4. Using the S hand motion, read as quickly as you can for one minute, beginning at the point in the text where you started your preview. Don't worry if you don't pick up everything, or even most things, in the text at this point. Now you're trying for speed as much as for comprehension.

Keep in mind that it's highly unlikely that you'll get as far with this reading as you did with the preview.

5. Close the book and for one minute recall all that you've read. Add those recollections to your recall pattern.

6. Using the S motion again, reread for one and a half minutes from your starting point. This time move at a somewhat slower pace that will allow you to pick up more of the ideas and details in the text. But you should still be pushing yourself to the limit, concentrating on speed as well as on comprehension.

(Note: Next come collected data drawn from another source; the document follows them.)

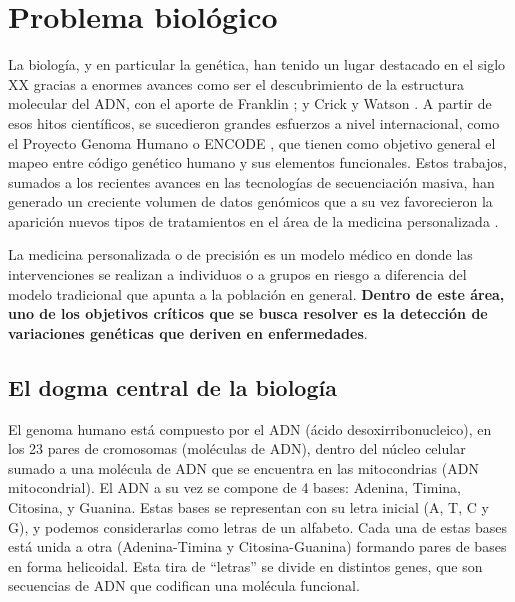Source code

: \section{Problema biológico}

La biología, y en particular la genética, han tenido un lugar destacado en el siglo XX gracias a enormes avances como ser el descubrimiento de la estructura molecular del ADN, con el aporte de Franklin  \cite{FRANKLIN1953}; y Crick y Watson \cite{WATSON1953}. A partir de esos hitos científicos, se sucedieron grandes esfuerzos a nivel internacional, como el Proyecto Genoma Humano \cite{Consortium2001} o ENCODE \cite{Consortium2012}, que tienen como objetivo general el mapeo entre código genético humano y sus elementos funcionales. Estos trabajos, sumados a los recientes avances en las tecnologías de secuenciación masiva, han generado un creciente volumen de datos genómicos que a su vez favorecieron la aparición nuevos tipos de tratamientos en el área de la medicina personalizada \cite{doi:10.1056/NEJMp1006304}. 

La medicina personalizada o de precisión es un modelo médico en donde las intervenciones se realizan a individuos o a grupos en riesgo a diferencia del modelo tradicional que apunta a la población en general. \textbf{Dentro de este área, uno de los objetivos críticos que se busca resolver es la detección de variaciones genéticas que deriven en enfermedades}.

\subsection{El dogma central de la biología}

El genoma humano está compuesto por el ADN (ácido desoxirribonucleico), en los 23 pares de cromosomas (moléculas de ADN), dentro del núcleo celular sumado a una molécula de ADN que se encuentra en las mitocondrias (ADN mitocondrial). El ADN a su vez se compone de 4 bases: Adenina, Timina, Citosina, y Guanina. Estas bases se representan con su letra inicial (A, T, C y G), y podemos considerarlas como letras de un alfabeto. Cada una de estas bases está unida a otra (Adenina-Timina y Citosina-Guanina) formando pares de bases en forma helicoidal. Esta tira de ``letras'' se divide en distintos genes, que son secuencias de ADN que codifican una molécula funcional.

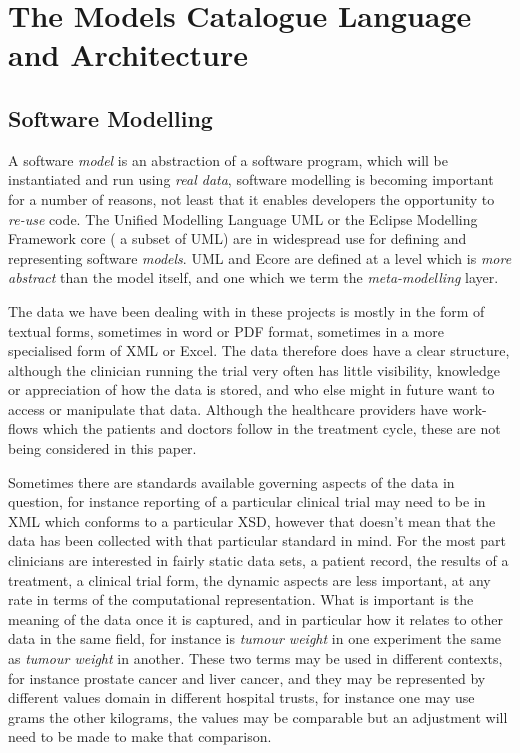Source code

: \section{The Models Catalogue Language and Architecture}
 
\subsection{Software Modelling}
A software \emph{model} is an abstraction of a software program, which will be instantiated and run using \emph{real data}, software modelling is becoming important for a number of reasons, not least that it enables developers the opportunity to \emph{re-use} code. The Unified Modelling Language UML \cite{UML} or the Eclipse Modelling Framework core \cite{ECORE} ( a subset of UML) are in widespread use for defining and representing software \emph{models}. UML and Ecore are defined at a level which is \emph{more abstract} than the model itself, and one which we term the \emph{meta-modelling} layer. 

The data we have been dealing with in these projects is mostly in the form of textual forms, sometimes in word or PDF format, sometimes in a more specialised form of XML or Excel. The data therefore does have a clear structure, although the clinician running the trial very often has little visibility, knowledge or appreciation of how the data is stored, and who else might in future want to access or manipulate that data.  Although the healthcare providers have work-flows which the patients and doctors follow in the treatment cycle, these are not being considered in this paper.

Sometimes there are standards available governing aspects of the data in question, for instance reporting of a particular clinical trial may need to be in XML which conforms to a particular XSD, however that doesn't mean that the data has been collected with that particular standard in mind.  For the most part clinicians are interested in fairly static data sets, a patient record, the results of a treatment, a clinical trial form, the dynamic aspects are less important, at any rate in terms of the computational representation. What is important is the meaning of the data once it is captured, and in particular how it relates to other data in the same field, for instance is \emph{tumour weight} in one experiment the same as \emph{tumour weight} in another. These two terms may be used in different contexts, for instance prostate cancer and liver cancer, and they may be represented by different values domain in different hospital trusts, for instance one may use grams the other kilograms, the values may be comparable but an adjustment will need to be made to make that comparison.

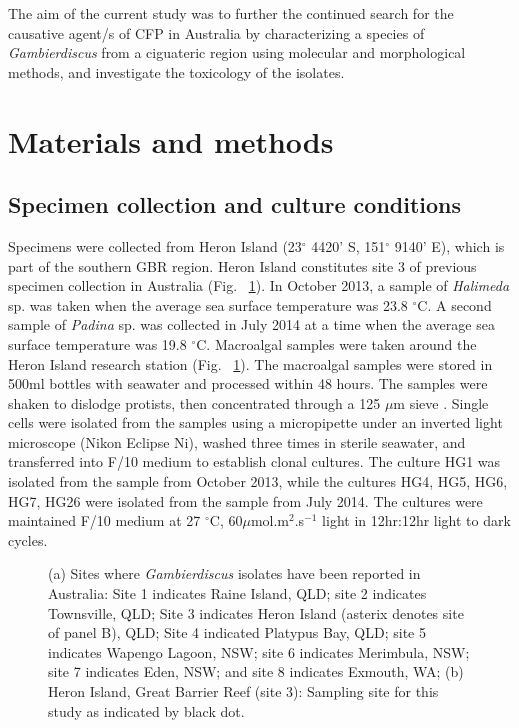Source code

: \documentclass[12pt]{article}
\begin{document}
The aim of the current study was to further the continued search for the causative agent/s of CFP in Australia by characterizing a species of \emph{Gambierdiscus} from a ciguateric region using molecular and morphological methods, and investigate the toxicology of the isolates.

 \newpage
\section{Materials and methods}

\subsection{Specimen collection and culture conditions}
\FloatBarrier
Specimens were collected from Heron Island (23$^{\circ}$ 4420' S, 151$^{\circ}$ 9140' E), which is part of the southern GBR region. 
Heron Island constitutes site 3 of previous specimen collection in Australia (Fig. ~\ref{fig:OzSites}).
In October 2013, a sample of \emph{Halimeda} sp. was taken when the average sea surface temperature was 23.8 $^{\circ}$C. 
A second sample of \emph{Padina} sp. was collected in July 2014 at a time when the average sea surface temperature was 19.8 $^{\circ}$C.
Macroalgal samples were taken around the Heron Island research station (Fig. ~\ref{fig:OzSites}). 
The macroalgal samples were stored in 500ml bottles with seawater and processed within 48 hours. 
The samples were shaken to dislodge protists, then concentrated through a 125 $\mu$m sieve \citep{litaker2010global}. 
Single cells were isolated from the samples using a micropipette under an inverted light microscope (Nikon Eclipse Ni), washed three times in sterile seawater, and transferred into F/10 medium \citep{holmes1991strain} to establish clonal cultures.
The culture HG1 was isolated from the sample from October 2013, while the cultures HG4, HG5, HG6, HG7, HG26 were isolated from the sample from July 2014.
The cultures were maintained F/10 medium at 27 $^{\circ}$C, 60$\mu$mol.m$^{2}$.s$^{-1}$ light in 12hr:12hr light to dark cycles.

\begin{figure} 
\caption{(a) Sites where \textit{Gambierdiscus} isolates have been reported in Australia: Site 1 indicates Raine Island, QLD; site 2 indicates Townsville, QLD; Site 3 indicates Heron Island (asterix denotes site of panel B), QLD; Site 4 indicated Platypus Bay, QLD; site 5 indicates Wapengo Lagoon, NSW; site 6 indicates Merimbula, NSW; site 7 indicates Eden, NSW; and site 8 indicates Exmouth, WA; (b) Heron Island, Great Barrier Reef (site 3): Sampling site for this study as indicated by black dot.} 
\label{fig:OzSites}
\end{figure}
\end{document}
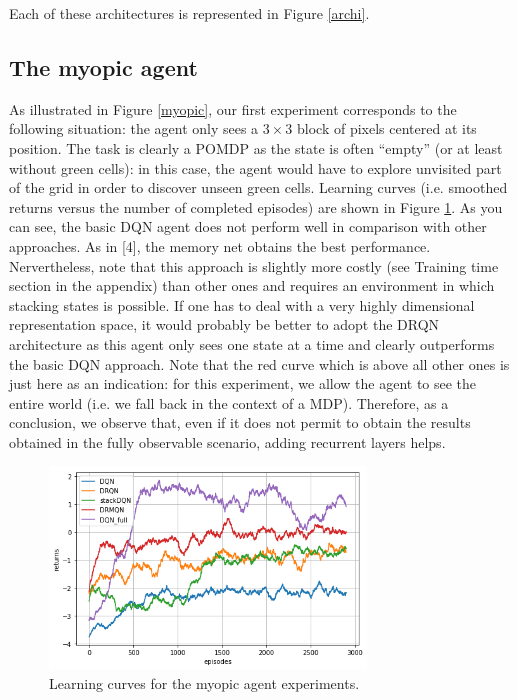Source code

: \documentclass{article} %
\begin{document}
	Each of these architectures is represented in Figure \ref{archi}. 
	
	\subsection{The myopic agent}
	
	As illustrated in Figure \ref{myopic}, our first experiment corresponds to the following situation: the agent only sees a $3\times3$ block of pixels centered at its position. The task is clearly a POMDP as the state is often ``empty'' (or at least without green cells): in this case, the agent would have to explore unvisited part of the grid in order to discover unseen green cells. Learning curves (i.e. smoothed returns versus the number of completed episodes) are shown in Figure \ref{myopic_curves}. As you can see, the basic DQN agent does not perform well in comparison with other approaches. As in [4], the memory net obtains the best performance. Nervertheless, note that this approach is slightly more costly (see Training time section in the appendix) than other ones and requires an environment in which stacking states is possible. If one has to deal with a very highly dimensional representation space, it would probably be better to adopt the DRQN architecture as this agent only sees one state at a time and clearly outperforms the basic DQN approach. Note that the red curve which is above all other ones is just here as an indication: for this experiment, we allow the agent to see the entire world (i.e. we fall back in the context of a MDP). Therefore, as a conclusion, we observe that, even if it does not permit to obtain the results obtained in the fully observable scenario, adding recurrent layers helps. 
	
	\begin{figure}
		\includegraphics[width=0.75\textwidth]{imgs/myopic_curves.png}
		\caption{Learning curves for the myopic agent experiments.}
		\label{myopic_curves}
	\end{figure}
	
\end{document}
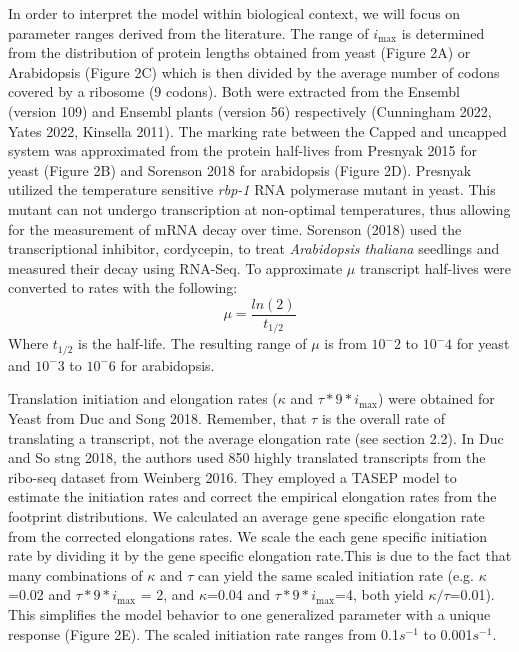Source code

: \documentclass[review]{elsarticle}
\newcommand{\imax}{\ensuremath{i_{\max}}\xspace}
\begin{document}
In order to  interpret the model within biological context, we will focus on parameter ranges derived from the literature.
The range of \imax is determined from the distribution of protein lengths obtained from yeast (Figure 2A) or Arabidopsis (Figure 2C) which is then divided by the average number of codons covered by a ribosome (9 codons). 
Both were extracted from the Ensembl (version 109) and Ensembl plants (version 56) respectively (Cunningham 2022, Yates 2022, Kinsella 2011).  
The marking rate between the Capped and uncapped system was approximated from the protein half-lives from Presnyak 2015 for yeast (Figure 2B) and Sorenson 2018 for arabidopsis (Figure 2D).
 Presnyak utilized the temperature sensitive \textit{rbp-1} RNA polymerase mutant in yeast. This mutant can not undergo transcription at non-optimal temperatures, thus allowing for the measurement of mRNA decay over time. Sorenson (2018) used the transcriptional inhibitor, cordycepin, to treat  \textit{Arabidopsis thaliana} seedlings and measured their decay using RNA-Seq.
To approximate $\mu$ transcript half-lives were converted to rates with the following:
	\begin{equation}\label{eq:eq_half-life_conversion_to_rate}
		\mu = \frac{ln(2)}{t_{1/2}}
	\end{equation}
Where $t_{1/2}$ is the half-life. The resulting range of $\mu$ is from $10^-2$ to $10^-4$ for yeast and $10^-3$ to $10^-6$ for arabidopsis. 

Translation initiation and elongation rates ($\kappa$ and $\tau*9*\imax$) were obtained for Yeast from Duc and Song 2018. Remember, that $\tau$ is the overall rate of translating a transcript, not the average elongation rate (see section 2.2). In Duc and So stng 2018, the authors used 850 highly translated transcripts from the ribo-seq dataset from Weinberg 2016. They employed a TASEP model to estimate the initiation rates and correct the empirical elongation rates from the footprint distributions. We calculated an average gene specific elongation rate from the corrected elongations rates. We scale the each gene specific initiation rate by dividing it by the gene specific elongation rate.This is due to the fact that many combinations of $\kappa$ and $\tau$ can yield the same scaled initiation rate (e.g. $\kappa$ =0.02 and $\tau*9*\imax$ = 2, and $\kappa$=0.04 and $\tau*9*\imax$=4, both yield $\kappa/\tau$=0.01). This simplifies the model behavior to one generalized parameter with a unique response (Figure 2E).  The scaled initiation rate ranges from 0.1$s^{-1}$ to 0.001$s^{-1}$.
\end{document}
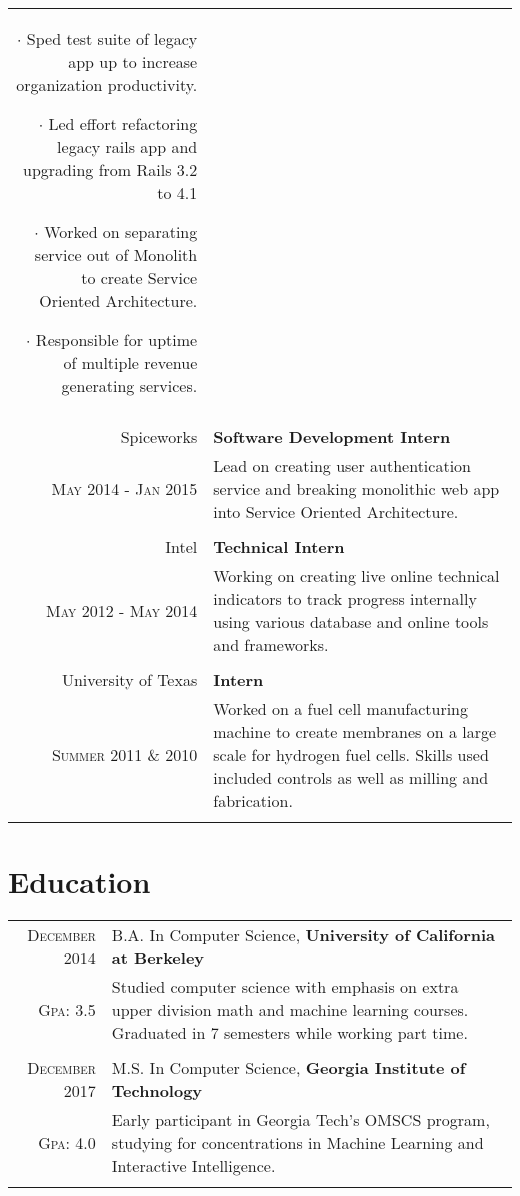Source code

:\documentclass[a4paper,10pt]{article}
\begin{document}
\begin{tabular}{r|p{11cm}}
{		 $\cdot$ Sped test suite of legacy app up to increase organization productivity.

		 $\cdot$
		 Led effort refactoring legacy rails app and upgrading from Rails 3.2 to 4.1

		 $\cdot$
		 Worked on separating service out of Monolith to create Service Oriented Architecture.

		 $\cdot$
		 Responsible for uptime of multiple revenue generating services.

	 }
	 \\\multicolumn{2}{c}{} \\

 Spiceworks & \textbf{Software Development Intern} \\
 \textsc{May 2014 - Jan 2015} &
	\footnotesize{
		Lead on creating user authentication service and breaking monolithic web app
		into Service Oriented Architecture.
	}
	\\\multicolumn{2}{c}{} \\

Intel & \textbf{Technical Intern} \\
\textsc{May 2012 - May 2014} &
 \footnotesize{
	 Working on creating live online technical indicators to track progress
	 internally using various database and online tools and frameworks.
 }
 \\\multicolumn{2}{c}{} \\

University of Texas & \textbf{Intern} \\
\textsc{Summer 2011 \& 2010} &
\footnotesize{
	Worked on a fuel cell manufacturing machine to create membranes on a large
	scale for hydrogen fuel cells. Skills used included controls as well as
	milling and fabrication.
}
\\\multicolumn{2}{c}{} \\

\end{tabular}

\section{Education}
\begin{tabular}{rp{11cm}}
 \textsc{December} 2014 & B.A. In Computer Science, \textbf{University of California at Berkeley}\\
 \textsc{Gpa}: 3.5 &
 \footnotesize{
	 Studied computer science with emphasis on extra upper
	 division math and machine learning courses.
	 Graduated in 7 semesters while working part time.
}
	 \\\multicolumn{2}{c}{} \\

	\textsc{December} 2017 & M.S. In Computer Science, \textbf{Georgia Institute of Technology}\\
	\textsc{Gpa}: 4.0 &
	\footnotesize{
Early participant in Georgia Tech's OMSCS program, studying for concentrations
in Machine Learning and Interactive Intelligence.
 }
		\\\multicolumn{2}{c}{} \\

\end{tabular}


\end{document}
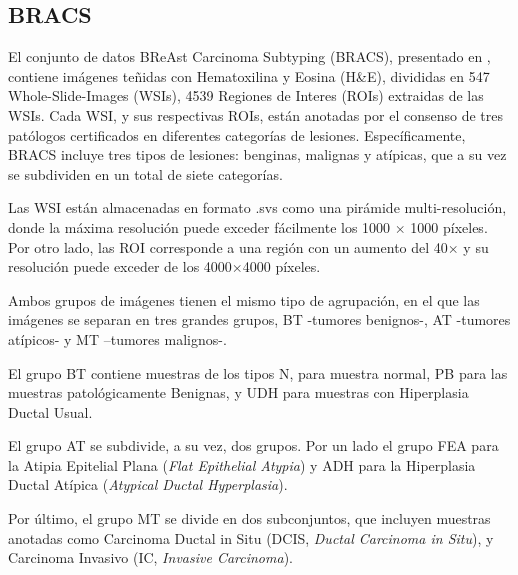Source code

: \subsection{BRACS}

El conjunto de datos BReAst Carcinoma Subtyping (BRACS), presentado en \cite{brancati2021bracs}, contiene imágenes teñidas con Hematoxilina y Eosina (H\&E), divididas en 547 Whole-Slide-Images (WSIs), 4539 Regiones de Interes (ROIs) extraidas de las WSIs. Cada WSI, y sus respectivas ROIs, están anotadas por el consenso de tres patólogos certificados en diferentes categorías de lesiones. Específicamente, BRACS incluye tres tipos de lesiones: benginas, malignas y atípicas, que a su vez se subdividen en un total de siete categorías.

Las WSI están almacenadas en formato .svs como una pirámide multi-resolución, donde la máxima resolución puede exceder fácilmente los 1000 $\times$ 1000 píxeles. Por otro lado, las ROI corresponde a una región con un aumento del 40$\times$ y su resolución puede exceder de los 4000$\times$4000 píxeles.

Ambos grupos de imágenes tienen el mismo tipo de agrupación, en el que las imágenes se separan en tres grandes grupos, BT -tumores benignos-, AT -tumores atípicos- y MT --tumores malignos-. 

El grupo BT contiene muestras de los tipos N, para muestra normal, PB para las muestras patológicamente Benignas, y UDH para muestras con Hiperplasia Ductal Usual.

El grupo AT se subdivide, a su vez, dos grupos. Por un lado el grupo FEA para la Atipia Epitelial Plana (\textit{Flat Epithelial Atypia}) y ADH para la Hiperplasia Ductal Atípica (\textit{Atypical Ductal Hyperplasia}).

Por último, el grupo MT se divide en dos subconjuntos, que incluyen muestras anotadas como Carcinoma Ductal in Situ (DCIS,  \textit{Ductal Carcinoma in Situ}), y Carcinoma Invasivo (IC, \textit{Invasive Carcinoma}).



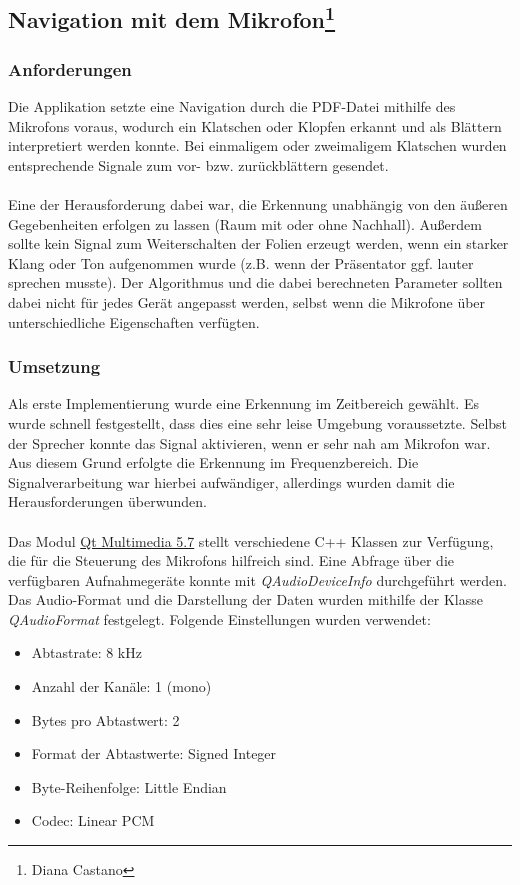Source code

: \subsection[Navigation mit dem Mikrofon]{Navigation mit dem Mikrofon\footnote{Diana Castano}}
\thispagestyle{fancy}

\subsubsection{Anforderungen}
Die Applikation setzte eine Navigation durch die PDF-Datei mithilfe des Mikrofons voraus, wodurch ein Klatschen oder Klopfen erkannt und als Blättern interpretiert werden konnte. Bei einmaligem oder zweimaligem Klatschen wurden entsprechende Signale zum vor- bzw. zurückblättern gesendet. \\
\\
Eine der Herausforderung dabei war, die Erkennung unabhängig von den äußeren Gegebenheiten erfolgen zu lassen (Raum mit oder ohne Nachhall). Außerdem sollte kein Signal zum Weiterschalten der Folien erzeugt werden, wenn ein starker Klang oder Ton aufgenommen wurde (z.B. wenn der Präsentator ggf. lauter sprechen musste). Der Algorithmus und die dabei berechneten Parameter sollten dabei nicht für jedes Gerät angepasst werden, selbst wenn die Mikrofone über unterschiedliche Eigenschaften verfügten. 

\subsubsection{Umsetzung}
Als erste Implementierung wurde eine Erkennung im Zeitbereich gewählt. Es wurde schnell festgestellt, dass dies eine sehr leise Umgebung voraussetzte. Selbst der Sprecher konnte das Signal aktivieren, wenn er sehr nah am Mikrofon war. Aus diesem Grund erfolgte die Erkennung im Frequenzbereich. Die Signalverarbeitung war hierbei aufwändiger, allerdings wurden damit die Herausforderungen überwunden.\\
\\
Das Modul  \href{http://doc.qt.io/qt-5/qtmultimedia-index.html}{Qt Multimedia 5.7} stellt verschiedene C++ Klassen zur Verfügung, die für die Steuerung des Mikrofons hilfreich sind. Eine Abfrage über die verfügbaren Aufnahmegeräte konnte mit \textit{QAudioDeviceInfo} durchgeführt werden. Das Audio-Format und die Darstellung der Daten wurden mithilfe der Klasse \textit{QAudioFormat} festgelegt. Folgende Einstellungen wurden verwendet:

\begin{center}
	\begin{itemize}
		\item Abtastrate: 8 kHz
		\item Anzahl der Kanäle: 1 (mono)
		\item Bytes pro Abtastwert: 2
		\item Format der Abtastwerte: Signed Integer
		\item Byte-Reihenfolge: Little Endian
		\item Codec: Linear PCM	
	\end{itemize}
\end{center}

7. Close the book, recall all you can for one minute, and add what you remember to the recall pattern.

8. Using the S motion once more, reread again from the beginning, this time for two minutes. Your pace now should be one that will allow you to pick up the details you need for your normal study purposes.

9. When you're finished, put the book aside again and spend another minute recalling what you've read. Include this additional material on your recall pattern.

10. Finally, compute the word-per-minute rate of your final, two-minute reading in the ninth step. That figure will represent how fast you were reading with full comprehension.

A variation on the power drill: Increase the preview and reading time segments by ten times their original values. In other words, the preview in the second step would take ten minutes instead of one minute; the first reading in the fourth step would take ten minutes instead of one; and so forth. Your recall times should stay about the same as they were in the original exercise, though you can lengthen them by as much as an extra minute if you like.

Fast and efficient reading and study are possible for everyone, but the maximum rates—and the most powerful study tools—will always be reserved for those who are willing to drill and practice. As a general rule, the exercises I've described above are most useful for those who haven't yet reached their maximum speed, or for those who are out of practice and need a refresher.

Students who have moved up to the higher speeds— more than 1,500 words per minute with at least 70-80 percent comprehension—can usually stay there simply by reading and studying regularly, while using the Mental Soaring techniques I've already described. In fact, many people find that if they read for even an hour a day using these methods, they steadily increase their speeds automatically, with high comprehension.

But in the last analysis, where are all these study guidelines and speed-enhancing techniques taking us? For a student, of course, the bottom line is the final examination. So our last major topic must focus on how the skills you've been acquiring so far can be applied in a testing situation.

ACTION DIGEST

1. Reading speeds higher than about 1,200 words per minute can be achieved only with a visual-vertical approach.

2. The overview and postview are essential prerequisites to achieve top reading speeds.

3. Practice with push-down, push-up and power drills is necessary for reaching the highest speeds and rates of comprehension.